Era effettivamente una situazione a rischio. Ankara sostiene attivamente le componenti legate ai Fratelli musulmani ed ha una partita aperta con Al Sisi dopo l’estromissione di Morsi dal potere. La presenza del presidente egiziano Al Sisi è stata un fatto importante per noi e per gli esiti della conferenza, ma sicuramente poco gradita dalla delegazione turca guidata dal vicepresidente Oktay. Anche il ruolo di primadonna giocato da Haftar, la cui partecipazione o meno sembrava essere diventata la stessa chiave del successo della conferenza, ha innervosito ulteriormente la delegazione turca.

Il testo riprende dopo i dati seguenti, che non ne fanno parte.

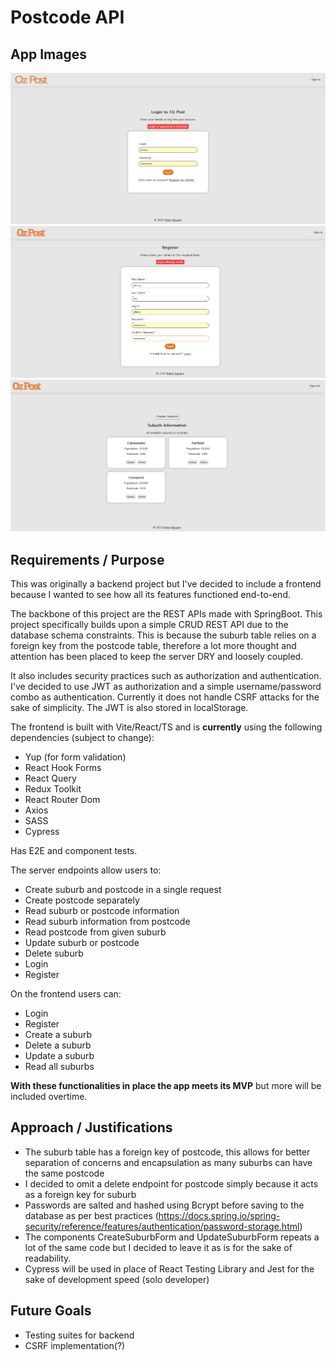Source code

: # Postcode API

## App Images

![Login Page](displayimages/OzPost.png)
![Register Page](displayimages/OzPostRegister.png)
![Admin Page](displayimages/OzPostAdmin.png)

## Requirements / Purpose
This was originally a backend project but I've decided to include a frontend because I wanted to see how all its features functioned end-to-end.

The backbone of this project are the REST APIs made with SpringBoot. This project specifically builds upon a simple CRUD REST API due to the database schema constraints. This is because the suburb table relies on a foreign key from the postcode table, therefore a lot more thought and attention has been placed to keep the server DRY and loosely coupled. 

It also includes security practices such as authorization and authentication. I've decided to use JWT as authorization and a simple username/password combo as authentication. Currently it does not handle CSRF attacks for the sake of simplicity. The JWT is also stored in localStorage.

The frontend is built with Vite/React/TS and is **currently** using the following dependencies (subject to change):
- Yup (for form validation)
- React Hook Forms
- React Query
- Redux Toolkit
- React Router Dom
- Axios
- SASS
- Cypress

Has E2E and component tests.

The server endpoints allow users to:
  - Create suburb and postcode in a single request
  - Create postcode separately
  - Read suburb or postcode information
  - Read suburb information from postcode
  - Read postcode from given suburb
  - Update suburb or postcode
  - Delete suburb
  - Login
  - Register
  
On the frontend users can:
  - Login
  - Register
  - Create a suburb
  - Delete a suburb
  - Update a suburb
  - Read all suburbs
 
**With these functionalities in place the app meets its MVP** but more will be included overtime. 

## Approach / Justifications
- The suburb table has a foreign key of postcode, this allows for better separation of concerns and encapsulation as many suburbs can have the same postcode
- I decided to omit a delete endpoint for postcode simply because it acts as a foreign key for suburb
- Passwords are salted and hashed using Bcrypt before saving to the database as per best practices (https://docs.spring.io/spring-security/reference/features/authentication/password-storage.html)
- The components CreateSuburbForm and UpdateSuburbForm repeats a lot of the same code but I decided to leave it as is for the sake of readability.
- Cypress will be used in place of React Testing Library and Jest for the sake of development speed (solo developer)

## Future Goals
- Testing suites for backend
- CSRF implementation(?)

E’ vero che l’Italia avrebbe fallito anzitempo l’appuntamento per essersi fatta portatrice del piano Onu, invece di avere una politica propria sulla Libia?

No, non credo. Per noi andava bene partire da quello. I nostri interessi principali, tanto il petrolio quanto il problema dei migranti, sono in Tripolitania ed andava bene partire dal governo di compromesso di Al Serraj. Ed i risultati, è innegabile, ci sono. Il flusso dei migranti è stato interrotto e l’Eni è l’unica compagnia che continua a pompare petrolio, collaborando con tutti, al di là delle divisioni politiche e tribali. Però è chiaro che ora siamo entrando in una nuova fase — anche grazie all’attivismo francese — che spinge per una soluzione politica nazionale tra le diverse anime del Paese. Ed in questa nuova fase siamo stati chiamati a ricalibrare i nostri interessi. Anche questo è il senso della conferenza di Palermo: Italia, Egitto, Russia, Tunisia, Algeria, Francia se mettono da parte le loro differenze possono dare un ruolo determinante alla stabilizzazione della Libia.  

Ieri il Corriere ha scritto di una ritrovata e trasparente collaborazione tra Italia e Francia sulla Libia, prima e durante la conferenza. Risulta anche a lei?

Il clima è certamente migliorato. Forse anche come effetto indiretto del perfezionamento della collaborazione tra Eni e Total in Algeria, con una partnership esclusiva per l’esplorazione dell’off-shore algerino.